> [RECORDED DATA]
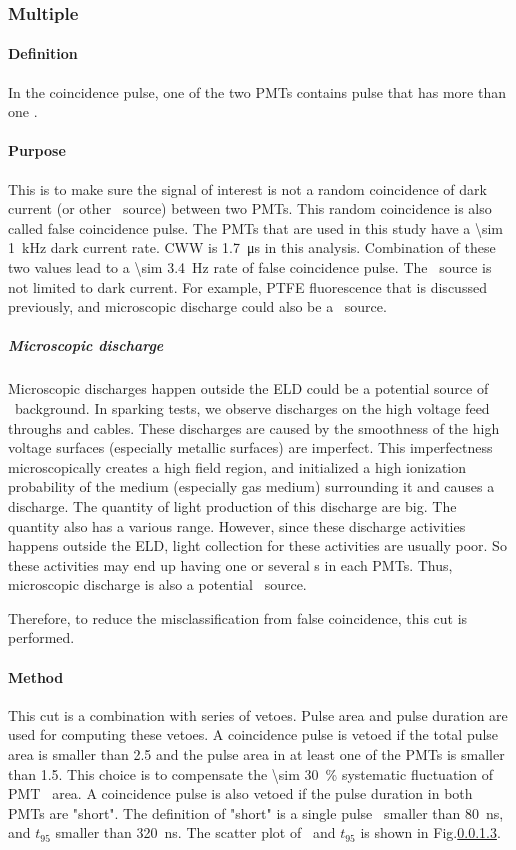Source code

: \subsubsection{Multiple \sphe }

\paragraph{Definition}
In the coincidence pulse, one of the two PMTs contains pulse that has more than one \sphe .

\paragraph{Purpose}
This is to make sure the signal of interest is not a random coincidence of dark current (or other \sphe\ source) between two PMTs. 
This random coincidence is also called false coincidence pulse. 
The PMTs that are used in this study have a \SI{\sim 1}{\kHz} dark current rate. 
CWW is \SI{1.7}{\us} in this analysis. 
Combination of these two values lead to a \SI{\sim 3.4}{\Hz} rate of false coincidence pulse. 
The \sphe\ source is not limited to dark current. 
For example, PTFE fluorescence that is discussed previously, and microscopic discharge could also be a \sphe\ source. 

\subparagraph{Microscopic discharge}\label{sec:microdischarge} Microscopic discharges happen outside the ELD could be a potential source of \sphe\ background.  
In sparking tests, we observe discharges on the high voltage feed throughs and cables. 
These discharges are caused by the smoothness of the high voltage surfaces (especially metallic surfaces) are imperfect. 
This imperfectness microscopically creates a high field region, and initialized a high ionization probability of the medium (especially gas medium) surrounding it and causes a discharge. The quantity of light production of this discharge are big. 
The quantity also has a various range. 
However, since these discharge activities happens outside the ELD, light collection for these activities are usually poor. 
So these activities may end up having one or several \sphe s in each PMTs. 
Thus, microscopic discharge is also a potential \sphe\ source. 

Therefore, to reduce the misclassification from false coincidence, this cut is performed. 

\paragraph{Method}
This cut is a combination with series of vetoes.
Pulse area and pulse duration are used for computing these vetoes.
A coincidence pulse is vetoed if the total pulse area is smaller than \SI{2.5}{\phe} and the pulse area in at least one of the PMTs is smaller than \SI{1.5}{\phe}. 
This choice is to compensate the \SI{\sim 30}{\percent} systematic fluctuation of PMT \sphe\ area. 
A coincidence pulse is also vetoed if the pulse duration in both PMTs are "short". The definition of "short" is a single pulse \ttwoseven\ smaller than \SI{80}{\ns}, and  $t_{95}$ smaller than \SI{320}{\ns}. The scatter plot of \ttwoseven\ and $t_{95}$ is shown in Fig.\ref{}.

> [PROBLEM REQUIREMENTS] Scan the material above for "quantity". Copy every line where it appears.

> [RESPONSE TO THIS TASK]
This imperfectness microscopically creates a high field region, and initialized a high ionization probability of the medium (especially gas medium) surrounding it and causes a discharge. The quantity of light production of this discharge are big. 
The quantity also has a various range. 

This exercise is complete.